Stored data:
++++++

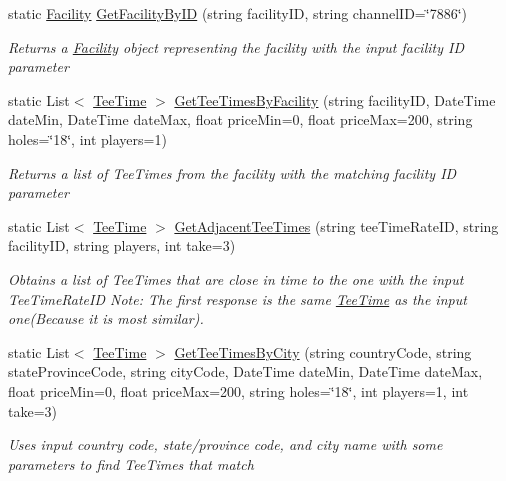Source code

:\begin{DoxyCompactItemize}
static \mbox{\hyperlink{class_golf_now_a_p_i_1_1_facility}{Facility}} \mbox{\hyperlink{class_golf_now_a_p_i_1_1_golf_now_a_p_i_handler_a138feb411a0ff70a56592cc27fc21871}{Get\+Facility\+By\+ID}} (string facility\+ID, string channel\+ID=\char`\"{}7886\char`\"{})
\begin{DoxyCompactList}\small\item\em Returns a \mbox{\hyperlink{class_golf_now_a_p_i_1_1_facility}{Facility}} object representing the facility with the input facility ID parameter \end{DoxyCompactList}\item 
static List$<$ \mbox{\hyperlink{class_golf_now_a_p_i_1_1_tee_time}{Tee\+Time}} $>$ \mbox{\hyperlink{class_golf_now_a_p_i_1_1_golf_now_a_p_i_handler_a706be4f71d1c4a8f34281a4c364c98a1}{Get\+Tee\+Times\+By\+Facility}} (string facility\+ID, Date\+Time date\+Min, Date\+Time date\+Max, float price\+Min=0, float price\+Max=200, string holes=\char`\"{}18\char`\"{}, int players=1)
\begin{DoxyCompactList}\small\item\em Returns a list of Tee\+Times from the facility with the matching facility ID parameter \end{DoxyCompactList}\item 
static List$<$ \mbox{\hyperlink{class_golf_now_a_p_i_1_1_tee_time}{Tee\+Time}} $>$ \mbox{\hyperlink{class_golf_now_a_p_i_1_1_golf_now_a_p_i_handler_a0b8fc4a17e1a9a19354d6d3639351578}{Get\+Adjacent\+Tee\+Times}} (string tee\+Time\+Rate\+ID, string facility\+ID, string players, int take=3)
\begin{DoxyCompactList}\small\item\em Obtains a list of Tee\+Times that are close in time to the one with the input Tee\+Time\+Rate\+ID Note\+: The first response is the same \mbox{\hyperlink{class_golf_now_a_p_i_1_1_tee_time}{Tee\+Time}} as the input one(\+Because it is most similar). \end{DoxyCompactList}\item 
static List$<$ \mbox{\hyperlink{class_golf_now_a_p_i_1_1_tee_time}{Tee\+Time}} $>$ \mbox{\hyperlink{class_golf_now_a_p_i_1_1_golf_now_a_p_i_handler_a99d2a8b9ee4da0a3bd0bcf4274b8ee53}{Get\+Tee\+Times\+By\+City}} (string country\+Code, string state\+Province\+Code, string city\+Code, Date\+Time date\+Min, Date\+Time date\+Max, float price\+Min=0, float price\+Max=200, string holes=\char`\"{}18\char`\"{}, int players=1, int take=3)
\begin{DoxyCompactList}\small\item\em Uses input country code, state/province code, and city name with some parameters to find Tee\+Times that match \end{DoxyCompactList}\item 

\end{DoxyCompactItemize}
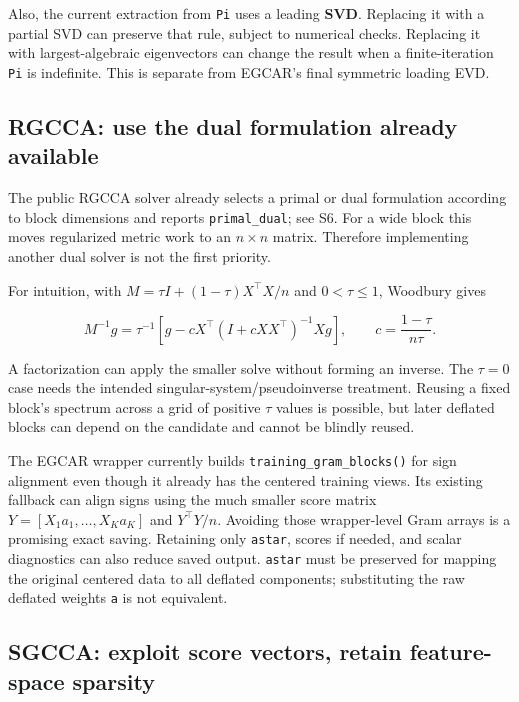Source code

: \documentclass[
  11pt,
]{article}
\begin{document}
Also, the current extraction from \texttt{Pi} uses a leading
\textbf{SVD}. Replacing it with a partial SVD can preserve that rule,
subject to numerical checks. Replacing it with largest-algebraic
eigenvectors can change the result when a finite-iteration \texttt{Pi}
is indefinite. This is separate from EGCAR's final symmetric loading
EVD.

\hypertarget{rgcca-use-the-dual-formulation-already-available}{%
\subsection{RGCCA: use the dual formulation already
available}\label{rgcca-use-the-dual-formulation-already-available}}

The public RGCCA solver already selects a primal or dual formulation
according to block dimensions and reports \texttt{primal\_dual}; see S6.
For a wide block this moves regularized metric work to an \(n\times n\)
matrix. Therefore implementing another dual solver is not the first
priority.

For intuition, with \(M=\tau I+(1-\tau)X^\top X/n\) and \(0<\tau\leq1\),
Woodbury gives

\[
M^{-1}g=\tau^{-1}\left[g-cX^\top(I+cXX^\top)^{-1}Xg\right],
\qquad c=\frac{1-\tau}{n\tau}.
\]

A factorization can apply the smaller solve without forming an inverse.
The \(\tau=0\) case needs the intended singular-system/pseudoinverse
treatment. Reusing a fixed block's spectrum across a grid of positive
\(\tau\) values is possible, but later deflated blocks can depend on the
candidate and cannot be blindly reused.

The EGCAR wrapper currently builds \texttt{training\_gram\_blocks()} for
sign alignment even though it already has the centered training views.
Its existing fallback can align signs using the much smaller score
matrix \(Y=[X_1a_1,\ldots,X_Ka_K]\) and \(Y^\top Y/n\). Avoiding those
wrapper-level Gram arrays is a promising exact saving. Retaining only
\texttt{astar}, scores if needed, and scalar diagnostics can also reduce
saved output. \texttt{astar} must be preserved for mapping the original
centered data to all deflated components; substituting the raw deflated
weights \texttt{a} is not equivalent.

\hypertarget{sgcca-exploit-score-vectors-retain-feature-space-sparsity}{%
\subsection{SGCCA: exploit score vectors, retain feature-space
sparsity}\label{sgcca-exploit-score-vectors-retain-feature-space-sparsity}}
\end{document}
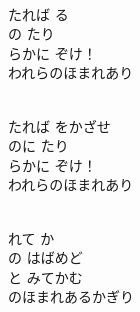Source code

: \documentclass[10pt,b5j]{tarticle} %
\begin{document}
\vspace{1.5em} %
\newcommand{\linespace}{0.5em} %
\newcommand{\blocksize}{0.5\hsize} %
\newcommand{\itemmargin}{3em} %
\begin{enumerate} %
    \setlength{\itemindent}{\itemmargin} %
    \begin{minipage}[c]{\blocksize}
    
        \vspace{\linespace}
        \item~\\
        たれば る\\
        の たり\\
        らかに ぞけ！\\
        われらのほまれあり
        
    \end{minipage}
    \begin{minipage}[c]{\blocksize}
        
        \vspace{\linespace}
        \item~\\
        たれば をかざせ\\
        のに たり\\
        らかに ぞけ！\\
        われらのほまれあり
        
    \end{minipage}
    \begin{minipage}[c]{\blocksize}
        
        \vspace{\linespace}
        \item~\\
        れて か\\
        の はばめど\\
        と みてかむ\\
        のほまれあるかぎり
        

\end{minipage}
\end{enumerate}
\end{document}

++++++

Your assignment: From the line holding "is not equivalent." to the final line of the data above, give each line again exactly, both ends included, and drop the pictures.

Output of the task:
weights \texttt{a} is not equivalent.

\hypertarget{sgcca-exploit-score-vectors-retain-feature-space-sparsity}{%
\subsection{SGCCA: exploit score vectors, retain feature-space
sparsity}\label{sgcca-exploit-score-vectors-retain-feature-space-sparsity}}
\end{document}
Source code

: \documentclass[10pt,b5j]{tarticle} %
\begin{document}
\vspace{1.5em} %
\newcommand{\linespace}{0.5em} %
\newcommand{\blocksize}{0.5\hsize} %
\newcommand{\itemmargin}{3em} %
\begin{enumerate} %
    \setlength{\itemindent}{\itemmargin} %
    \begin{minipage}[c]{\blocksize}
    
        \vspace{\linespace}
        \item~\\
        たれば る\\
        の たり\\
        らかに ぞけ！\\
        われらのほまれあり
        
    \end{minipage}
    \begin{minipage}[c]{\blocksize}
        
        \vspace{\linespace}
        \item~\\
        たれば をかざせ\\
        のに たり\\
        らかに ぞけ！\\
        われらのほまれあり
        
    \end{minipage}
    \begin{minipage}[c]{\blocksize}
        
        \vspace{\linespace}
        \item~\\
        れて か\\
        の はばめど\\
        と みてかむ\\
        のほまれあるかぎり
        

\end{minipage}
\end{enumerate}
\end{document}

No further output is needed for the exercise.